L’ultimo rilevamento reso noto dall’Istat ha certificato che, nello scorso mese di novembre, l’Italia ha allentato i suoi rapporti commerciali con l’estero. Più precisamente, le esportazioni, rispetto al mese precedente, sono diminuite dell’1,1% mentre le importazioni hanno fatto registrare una flessione meno marcata attestatasi allo 0,1%.

Le cause? Secondo l’istituto di statistica nazionale, il calo congiunturale dell’export è stato determinato dalla diminuzione delle vendite che ha interessato sia i mercati extra Ue (-1,7%) sia quelli dell’area Ue (-0,6%). In pratica, a novembre, fatta eccezione per i beni di consumi durevoli, che hanno fatto registrare un aumento delle vendite pari al 3,1%, il Bel Paese ha venduto all’estero meno di quanto avesse fatto nel precedente mese di ottobre.

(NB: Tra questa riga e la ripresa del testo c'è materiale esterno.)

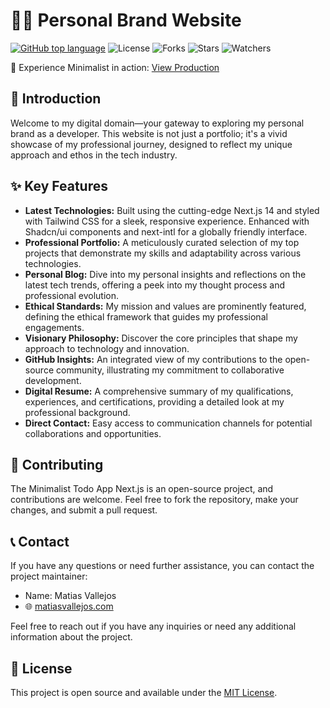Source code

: # 👋🏻 Personal Brand Website

[![GitHub top language](https://img.shields.io/github/languages/top/matiasvallejosdev/personal-brand-next-js-website?color=1081c2)](https://github.com/matiasvallejosdev/personal-brand-next-js-website/search?l=c%23)
![License](https://img.shields.io/github/license/matiasvallejosdev/personal-brand-next-js-website?label=license&logo=github&color=f80&logoColor=fff)
![Forks](https://img.shields.io/github/forks/matiasvallejosdev/personal-brand-next-js-website.svg)
![Stars](https://img.shields.io/github/stars/matiasvallejosdev/personal-brand-next-js-website.svg)
![Watchers](https://img.shields.io/github/watchers/matiasvallejosdev/personal-brand-next-js-website.svg)

🚀 Experience Minimalist in action: [View Production](https://minimalist-tasks.vercel.app/)

## 📘 Introduction

Welcome to my digital domain—your gateway to exploring my personal brand as a developer. This website is not just a portfolio; it's a vivid showcase of my professional journey, designed to reflect my unique approach and ethos in the tech industry.

## ✨ Key Features

- **Latest Technologies:** Built using the cutting-edge Next.js 14 and styled with Tailwind CSS for a sleek, responsive experience. Enhanced with Shadcn/ui components and next-intl for a globally friendly interface.
- **Professional Portfolio:** A meticulously curated selection of my top projects that demonstrate my skills and adaptability across various technologies.
- **Personal Blog:** Dive into my personal insights and reflections on the latest tech trends, offering a peek into my thought process and professional evolution.
- **Ethical Standards:** My mission and values are prominently featured, defining the ethical framework that guides my professional engagements.
- **Visionary Philosophy:** Discover the core principles that shape my approach to technology and innovation.
- **GitHub Insights:** An integrated view of my contributions to the open-source community, illustrating my commitment to collaborative development.
- **Digital Resume:** A comprehensive summary of my qualifications, experiences, and certifications, providing a detailed look at my professional background.
- **Direct Contact:** Easy access to communication channels for potential collaborations and opportunities.

## 🤝 Contributing

The Minimalist Todo App Next.js is an open-source project, and contributions are welcome. Feel free to fork the repository, make your changes, and submit a pull request.

## 📞 Contact

If you have any questions or need further assistance, you can contact the project maintainer:

- Name: Matias Vallejos
- 🌐 [matiasvallejos.com](https://matiasvallejos.com/)

Feel free to reach out if you have any inquiries or need any additional information about the project.

## 📄 License

This project is open source and available under the [MIT License](LICENSE).
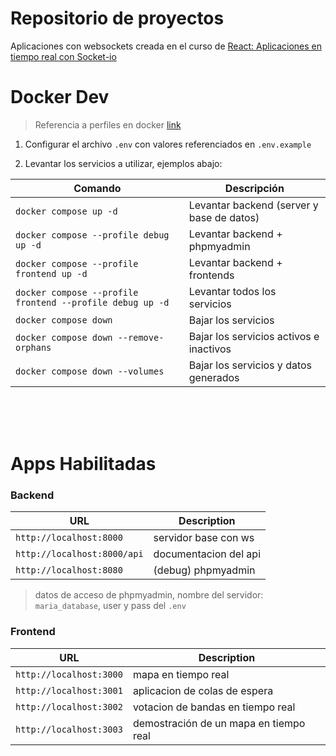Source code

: # Repositorio de proyectos

Aplicaciones con websockets creada en el curso de [React: Aplicaciones en tiempo real con Socket-io](https://www.udemy.com/course/react-socket-io-fernando)

# Docker Dev

> Referencia a perfiles en docker [link](https://docs.docker.com/compose/how-tos/profiles/)

1. Configurar el archivo `.env` con valores referenciados en `.env.example`

2. Levantar los servicios a utilizar, ejemplos abajo:

| Comando                                                   | Descripción                               |
| --------------------------------------------------------- | ----------------------------------------- |
| `docker compose up -d`                                    | Levantar backend (server y base de datos) |
| `docker compose --profile debug up -d`                    | Levantar backend + phpmyadmin             |
| `docker compose --profile frontend up -d`                 | Levantar backend + frontends              |
| `docker compose --profile frontend --profile debug up -d` | Levantar todos los servicios              |
| `docker compose down`                                     | Bajar los servicios                       |
| `docker compose down --remove-orphans`                    | Bajar los servicios activos e inactivos   |
| `docker compose down --volumes`                           | Bajar los servicios y datos generados     |

<br>
<br>
<br>

# Apps Habilitadas

### Backend

| URL                         | Description           |
| --------------------------- | --------------------- |
| `http://localhost:8000`     | servidor base con ws  |
| `http://localhost:8000/api` | documentacion del api |
| `http://localhost:8080`     | (debug) phpmyadmin    |

> datos de acceso de phpmyadmin, nombre del servidor: `maria_database`, user y pass del `.env`

### Frontend

| URL                     | Description                            |
| ----------------------- | -------------------------------------- |
| `http://localhost:3000` | mapa en tiempo real                    |
| `http://localhost:3001` | aplicacion de colas de espera          |
| `http://localhost:3002` | votacion de bandas en tiempo real      |
| `http://localhost:3003` | demostración de un mapa en tiempo real |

Quanto alle importazioni, la flessione certificata dall’Istat va riferita al calo degli acquisti dall’area Ue (-1,6%) e all’aumento di quelli dall’area extra Ue (+1,9%), con particolare riferimento ai prodotti energetici, le cui importazioni sono calate, a novembre, dell’1,6% e ai prodotti intermedi (-0,8% rispetto al mese precedente).

Se si mettono, però, a confronto i dati rilevati dall’Istat nel penultimo mese del 2014 con quelli registrati un anno prima, i valori risultano meno preoccupanti: rispetto a novembre del 2013, infatti, le esportazioni sono cresciute dell’1,7% (soprattutto per effetto delle vendite nei Paesi europei), mentre le importazioni sono rimaste stazionarie.

E quali sono stati i Paesi con i quali l’Italia ha intrecciato i migliori rapporti commerciali? Al primo posto troviamo il Belgio, con una crescita dell‘export del 22,6% su base annua. A seguire la Polonia (+22%), l’Asean-Associazione delle Nazioni del Sud-Est asiatico (+19,7%) e gli Stati Uniti (+14,9%).  A loro (e ad altri Paesi) abbiamo soprattutto venduto mezzi di trasporto (+18,8%) e autoveicoli (+13,2%).

Di contro, abbiamo importato di più dalla Svizzera (+21,2% rispetto all’anno precedente) e dalla Cina (+20,5%), concentrandoci anche qui sui mezzi di trasporto (+21,5%) e sui prodotti dell’agricoltura, della silvicoltura e della pesca (+15,1%).